Goal of the exercise
Without copying any picture, return all lines below exactly.

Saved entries
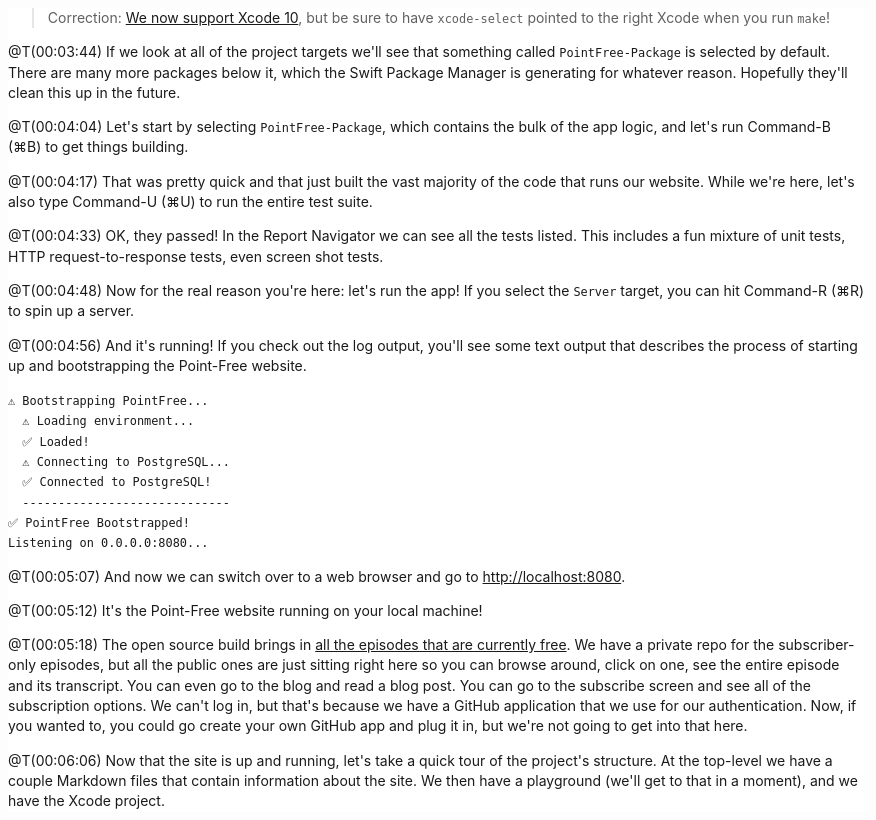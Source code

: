 > Correction: [We now support Xcode 10](https://github.com/pointfreeco/pointfreeco/pull/262), but be sure to have `xcode-select` pointed to the right Xcode when you run `make`!

@T(00:03:44)
If we look at all of the project targets we'll see that something called `PointFree-Package` is selected by default. There are many more packages below it, which the Swift Package Manager is generating for whatever reason. Hopefully they'll clean this up in the future.

@T(00:04:04)
Let's start by selecting `PointFree-Package`, which contains the bulk of the app logic, and let's run Command-B (⌘B) to get things building.

@T(00:04:17)
That was pretty quick and that just built the vast majority of the code that runs our website. While we're here, let's also type Command-U (⌘U) to run the entire test suite.

@T(00:04:33)
OK, they passed! In the Report Navigator we can see all the tests listed. This includes a fun mixture of unit tests, HTTP request-to-response tests, even screen shot tests.

@T(00:04:48)
Now for the real reason you're here: let's run the app! If you select the `Server` target, you can hit Command-R (⌘R) to spin up a server.

@T(00:04:56)
And it's running! If you check out the log output, you'll see some text output that describes the process of starting up and bootstrapping the Point-Free website.

```bash
⚠️ Bootstrapping PointFree...
  ⚠️ Loading environment...
  ✅ Loaded!
  ⚠️ Connecting to PostgreSQL...
  ✅ Connected to PostgreSQL!
  -----------------------------
✅ PointFree Bootstrapped!
Listening on 0.0.0.0:8080...
```

@T(00:05:07)
And now we can switch over to a web browser and go to <http://localhost:8080>.

@T(00:05:12)
It's the Point-Free website running on your local machine!

@T(00:05:18)
The open source build brings in [all the episodes that are currently free](https://github.com/pointfreeco/pointfreeco/tree/main/Sources/PointFree/PublicEpisodes). We have a private repo for the subscriber-only episodes, but all the public ones are just sitting right here so you can browse around, click on one, see the entire episode and its transcript. You can even go to the blog and read a blog post. You can go to the subscribe screen and see all of the subscription options. We can't log in, but that's because we have a GitHub application that we use for our authentication. Now, if you wanted to, you could go create your own GitHub app and plug it in, but we're not going to get into that here.

@T(00:06:06)
Now that the site is up and running, let's take a quick tour of the project's structure. At the top-level we have a couple Markdown files that contain information about the site. We then have a playground (we'll get to that in a moment), and we have the Xcode project.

Task response
Source code

: > Correction: [We now support Xcode 10](https://github.com/pointfreeco/pointfreeco/pull/262), but be sure to have `xcode-select` pointed to the right Xcode when you run `make`!

@T(00:03:44)
If we look at all of the project targets we'll see that something called `PointFree-Package` is selected by default. There are many more packages below it, which the Swift Package Manager is generating for whatever reason. Hopefully they'll clean this up in the future.

@T(00:04:04)
Let's start by selecting `PointFree-Package`, which contains the bulk of the app logic, and let's run Command-B (⌘B) to get things building.

@T(00:04:17)
That was pretty quick and that just built the vast majority of the code that runs our website. While we're here, let's also type Command-U (⌘U) to run the entire test suite.

@T(00:04:33)
OK, they passed! In the Report Navigator we can see all the tests listed. This includes a fun mixture of unit tests, HTTP request-to-response tests, even screen shot tests.

@T(00:04:48)
Now for the real reason you're here: let's run the app! If you select the `Server` target, you can hit Command-R (⌘R) to spin up a server.

@T(00:04:56)
And it's running! If you check out the log output, you'll see some text output that describes the process of starting up and bootstrapping the Point-Free website.

```bash
⚠️ Bootstrapping PointFree...
  ⚠️ Loading environment...
  ✅ Loaded!
  ⚠️ Connecting to PostgreSQL...
  ✅ Connected to PostgreSQL!
  -----------------------------
✅ PointFree Bootstrapped!
Listening on 0.0.0.0:8080...
```

@T(00:05:07)
And now we can switch over to a web browser and go to <http://localhost:8080>.

@T(00:05:12)
It's the Point-Free website running on your local machine!

@T(00:05:18)
The open source build brings in [all the episodes that are currently free](https://github.com/pointfreeco/pointfreeco/tree/main/Sources/PointFree/PublicEpisodes). We have a private repo for the subscriber-only episodes, but all the public ones are just sitting right here so you can browse around, click on one, see the entire episode and its transcript. You can even go to the blog and read a blog post. You can go to the subscribe screen and see all of the subscription options. We can't log in, but that's because we have a GitHub application that we use for our authentication. Now, if you wanted to, you could go create your own GitHub app and plug it in, but we're not going to get into that here.

@T(00:06:06)
Now that the site is up and running, let's take a quick tour of the project's structure. At the top-level we have a couple Markdown files that contain information about the site. We then have a playground (we'll get to that in a moment), and we have the Xcode project.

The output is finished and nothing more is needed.